European Data Portal shares report with some standards for homogenising high-value data

Share

Fecha del documento: 23-01-2024

In order to comply with Directive (EU) 2019/1024 and its subsequent implementing regulation, EU member states are working on making available so-called high-value datasets (HVD). The aim is to enable citizens and businesses to access such data under technical requirements that favour its re-use and its positive impact on society, the economy and the environment.

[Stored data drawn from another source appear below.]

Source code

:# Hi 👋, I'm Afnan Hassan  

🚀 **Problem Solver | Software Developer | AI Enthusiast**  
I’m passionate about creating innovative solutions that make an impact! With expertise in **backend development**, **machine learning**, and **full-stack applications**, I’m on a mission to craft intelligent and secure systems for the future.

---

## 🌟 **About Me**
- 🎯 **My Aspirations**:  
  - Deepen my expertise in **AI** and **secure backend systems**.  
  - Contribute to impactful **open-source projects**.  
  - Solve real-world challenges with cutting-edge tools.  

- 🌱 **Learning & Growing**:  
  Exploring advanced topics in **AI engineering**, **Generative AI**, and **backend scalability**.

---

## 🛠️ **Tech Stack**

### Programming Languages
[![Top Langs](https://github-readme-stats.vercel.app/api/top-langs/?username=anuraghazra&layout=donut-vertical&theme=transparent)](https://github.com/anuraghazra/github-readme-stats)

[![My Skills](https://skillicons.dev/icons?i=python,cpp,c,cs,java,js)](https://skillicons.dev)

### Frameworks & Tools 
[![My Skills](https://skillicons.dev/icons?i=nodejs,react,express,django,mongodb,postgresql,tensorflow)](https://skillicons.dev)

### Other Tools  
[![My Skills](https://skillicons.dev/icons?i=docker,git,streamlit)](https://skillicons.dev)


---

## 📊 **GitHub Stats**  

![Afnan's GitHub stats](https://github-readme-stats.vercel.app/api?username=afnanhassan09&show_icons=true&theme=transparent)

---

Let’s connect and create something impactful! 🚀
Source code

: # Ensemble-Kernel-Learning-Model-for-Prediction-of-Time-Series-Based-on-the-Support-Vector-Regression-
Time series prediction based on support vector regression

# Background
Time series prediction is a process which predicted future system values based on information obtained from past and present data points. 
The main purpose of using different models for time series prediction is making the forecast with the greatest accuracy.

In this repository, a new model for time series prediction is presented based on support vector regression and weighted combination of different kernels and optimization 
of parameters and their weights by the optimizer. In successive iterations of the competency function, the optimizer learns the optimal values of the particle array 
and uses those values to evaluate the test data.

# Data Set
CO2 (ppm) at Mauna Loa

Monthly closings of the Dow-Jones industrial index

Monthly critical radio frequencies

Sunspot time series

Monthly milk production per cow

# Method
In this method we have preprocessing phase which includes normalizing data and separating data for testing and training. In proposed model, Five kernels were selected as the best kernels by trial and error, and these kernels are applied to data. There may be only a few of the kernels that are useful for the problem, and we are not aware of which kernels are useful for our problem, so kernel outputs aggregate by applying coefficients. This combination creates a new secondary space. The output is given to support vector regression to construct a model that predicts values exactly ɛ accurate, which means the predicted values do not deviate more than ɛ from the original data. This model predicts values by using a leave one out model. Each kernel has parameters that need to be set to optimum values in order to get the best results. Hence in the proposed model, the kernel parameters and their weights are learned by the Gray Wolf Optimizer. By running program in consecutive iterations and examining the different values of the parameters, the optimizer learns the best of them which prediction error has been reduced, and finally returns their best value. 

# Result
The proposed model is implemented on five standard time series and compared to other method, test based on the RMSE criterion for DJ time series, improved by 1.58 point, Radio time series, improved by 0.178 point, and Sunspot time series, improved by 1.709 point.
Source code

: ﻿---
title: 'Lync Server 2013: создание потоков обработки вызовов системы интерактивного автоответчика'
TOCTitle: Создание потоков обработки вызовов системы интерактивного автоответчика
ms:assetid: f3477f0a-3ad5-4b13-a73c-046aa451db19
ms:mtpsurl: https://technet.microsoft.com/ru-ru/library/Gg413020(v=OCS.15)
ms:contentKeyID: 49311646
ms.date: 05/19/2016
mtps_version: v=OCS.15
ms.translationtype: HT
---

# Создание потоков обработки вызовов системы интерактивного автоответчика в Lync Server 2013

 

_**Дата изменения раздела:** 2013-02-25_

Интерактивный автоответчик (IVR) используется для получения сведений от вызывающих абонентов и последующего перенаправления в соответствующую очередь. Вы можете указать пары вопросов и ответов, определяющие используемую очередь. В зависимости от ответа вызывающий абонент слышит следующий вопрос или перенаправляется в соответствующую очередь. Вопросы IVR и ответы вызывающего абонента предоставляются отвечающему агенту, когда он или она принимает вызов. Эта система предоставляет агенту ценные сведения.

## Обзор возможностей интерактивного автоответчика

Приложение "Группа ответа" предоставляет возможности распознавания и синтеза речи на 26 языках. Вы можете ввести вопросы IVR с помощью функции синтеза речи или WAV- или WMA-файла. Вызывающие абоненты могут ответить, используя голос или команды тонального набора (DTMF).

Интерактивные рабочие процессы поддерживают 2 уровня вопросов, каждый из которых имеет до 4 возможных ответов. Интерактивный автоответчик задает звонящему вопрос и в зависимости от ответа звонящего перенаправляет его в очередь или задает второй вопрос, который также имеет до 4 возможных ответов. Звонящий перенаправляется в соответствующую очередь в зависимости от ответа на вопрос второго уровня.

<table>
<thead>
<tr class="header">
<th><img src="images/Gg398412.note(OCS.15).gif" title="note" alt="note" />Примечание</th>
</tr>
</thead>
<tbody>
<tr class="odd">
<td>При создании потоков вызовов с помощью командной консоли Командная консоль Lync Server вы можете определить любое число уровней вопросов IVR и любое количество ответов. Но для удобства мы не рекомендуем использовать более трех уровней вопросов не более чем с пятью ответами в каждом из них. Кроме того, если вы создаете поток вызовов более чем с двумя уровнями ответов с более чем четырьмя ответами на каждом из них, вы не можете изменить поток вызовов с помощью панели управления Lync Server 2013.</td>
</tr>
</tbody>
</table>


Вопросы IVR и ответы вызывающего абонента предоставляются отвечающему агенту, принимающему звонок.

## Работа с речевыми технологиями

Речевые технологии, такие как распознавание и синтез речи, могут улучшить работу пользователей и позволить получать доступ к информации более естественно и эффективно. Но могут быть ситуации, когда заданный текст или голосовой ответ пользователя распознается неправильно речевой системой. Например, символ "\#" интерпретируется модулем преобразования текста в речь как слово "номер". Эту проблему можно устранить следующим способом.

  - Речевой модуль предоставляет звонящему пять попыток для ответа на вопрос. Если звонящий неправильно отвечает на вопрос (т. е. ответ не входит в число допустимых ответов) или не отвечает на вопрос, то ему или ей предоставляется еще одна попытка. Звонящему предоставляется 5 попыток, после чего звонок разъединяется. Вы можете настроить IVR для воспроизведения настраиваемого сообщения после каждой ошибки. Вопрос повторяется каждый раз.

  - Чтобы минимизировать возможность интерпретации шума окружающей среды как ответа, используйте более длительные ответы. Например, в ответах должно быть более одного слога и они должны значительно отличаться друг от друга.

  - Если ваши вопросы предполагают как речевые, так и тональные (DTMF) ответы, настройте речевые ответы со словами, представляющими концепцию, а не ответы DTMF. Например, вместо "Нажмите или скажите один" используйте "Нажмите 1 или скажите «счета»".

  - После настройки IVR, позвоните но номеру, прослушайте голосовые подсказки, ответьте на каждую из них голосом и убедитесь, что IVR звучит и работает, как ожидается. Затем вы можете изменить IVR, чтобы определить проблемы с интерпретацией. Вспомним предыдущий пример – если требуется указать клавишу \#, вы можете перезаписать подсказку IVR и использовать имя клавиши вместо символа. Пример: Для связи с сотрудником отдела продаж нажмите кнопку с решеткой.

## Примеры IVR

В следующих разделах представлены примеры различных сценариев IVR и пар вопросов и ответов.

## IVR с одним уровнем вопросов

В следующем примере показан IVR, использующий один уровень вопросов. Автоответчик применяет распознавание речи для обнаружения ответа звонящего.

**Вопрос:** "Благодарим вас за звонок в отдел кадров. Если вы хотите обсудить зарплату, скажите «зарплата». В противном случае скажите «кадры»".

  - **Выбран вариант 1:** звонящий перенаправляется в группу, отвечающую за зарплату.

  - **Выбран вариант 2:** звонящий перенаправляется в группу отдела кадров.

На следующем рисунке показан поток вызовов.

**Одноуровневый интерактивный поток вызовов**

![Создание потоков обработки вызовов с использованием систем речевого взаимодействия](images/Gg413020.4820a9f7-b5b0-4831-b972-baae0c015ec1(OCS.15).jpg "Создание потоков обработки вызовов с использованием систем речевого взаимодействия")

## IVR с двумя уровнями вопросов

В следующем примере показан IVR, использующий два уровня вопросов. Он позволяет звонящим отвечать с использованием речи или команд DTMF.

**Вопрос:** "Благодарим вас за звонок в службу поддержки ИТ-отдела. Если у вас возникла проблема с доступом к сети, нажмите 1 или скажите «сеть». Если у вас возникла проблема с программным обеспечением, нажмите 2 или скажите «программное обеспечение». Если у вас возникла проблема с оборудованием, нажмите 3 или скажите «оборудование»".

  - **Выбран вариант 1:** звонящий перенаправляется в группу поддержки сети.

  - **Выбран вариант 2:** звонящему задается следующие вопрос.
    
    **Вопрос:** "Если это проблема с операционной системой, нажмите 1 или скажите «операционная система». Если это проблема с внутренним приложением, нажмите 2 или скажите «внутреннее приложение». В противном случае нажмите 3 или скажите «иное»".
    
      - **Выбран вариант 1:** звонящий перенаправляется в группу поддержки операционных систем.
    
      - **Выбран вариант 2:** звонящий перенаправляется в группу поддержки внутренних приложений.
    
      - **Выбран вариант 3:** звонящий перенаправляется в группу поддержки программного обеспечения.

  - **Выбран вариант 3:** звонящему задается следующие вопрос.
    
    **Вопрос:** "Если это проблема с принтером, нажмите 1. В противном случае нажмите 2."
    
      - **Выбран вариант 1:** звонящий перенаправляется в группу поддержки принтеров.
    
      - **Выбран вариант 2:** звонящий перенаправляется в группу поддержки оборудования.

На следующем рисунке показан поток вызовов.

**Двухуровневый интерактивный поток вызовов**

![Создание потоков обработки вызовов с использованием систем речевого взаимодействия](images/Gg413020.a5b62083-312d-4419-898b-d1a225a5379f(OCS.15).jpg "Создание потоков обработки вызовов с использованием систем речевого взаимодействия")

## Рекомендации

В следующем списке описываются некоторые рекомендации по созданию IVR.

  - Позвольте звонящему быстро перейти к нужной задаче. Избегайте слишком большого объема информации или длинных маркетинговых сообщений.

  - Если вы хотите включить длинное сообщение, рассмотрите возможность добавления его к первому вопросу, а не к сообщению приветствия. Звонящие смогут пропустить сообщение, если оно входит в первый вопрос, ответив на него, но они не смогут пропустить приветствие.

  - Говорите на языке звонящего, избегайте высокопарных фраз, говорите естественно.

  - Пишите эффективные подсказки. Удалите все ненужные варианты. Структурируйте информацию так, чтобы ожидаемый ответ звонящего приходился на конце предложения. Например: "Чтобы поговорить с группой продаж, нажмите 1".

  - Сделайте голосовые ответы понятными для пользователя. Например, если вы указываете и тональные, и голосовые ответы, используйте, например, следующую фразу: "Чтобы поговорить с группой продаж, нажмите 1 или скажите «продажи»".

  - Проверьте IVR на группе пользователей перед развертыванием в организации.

Opening up these datasets is a major challenge for public administrations in all EU countries. Although much of this data is already available tousers, countries need to identify it in order to be able to report on it and resolve the high heterogeneity in formats, structures and semantics. In particular, from February 2025, Member States will have to report to the Commission every two years on available high-value datasets, including links to licence conditions and APIs.

To assist in this task, the European Data Portal has published the report "Report on Data Homogenisation for High-value Datasets" where it proposes a methodological approach to facilitate the identification and homogenisation of HVD. Among other issues, the report provides examples of standards that help to achieve greater interoperability not only between data, but also between the applications that use them.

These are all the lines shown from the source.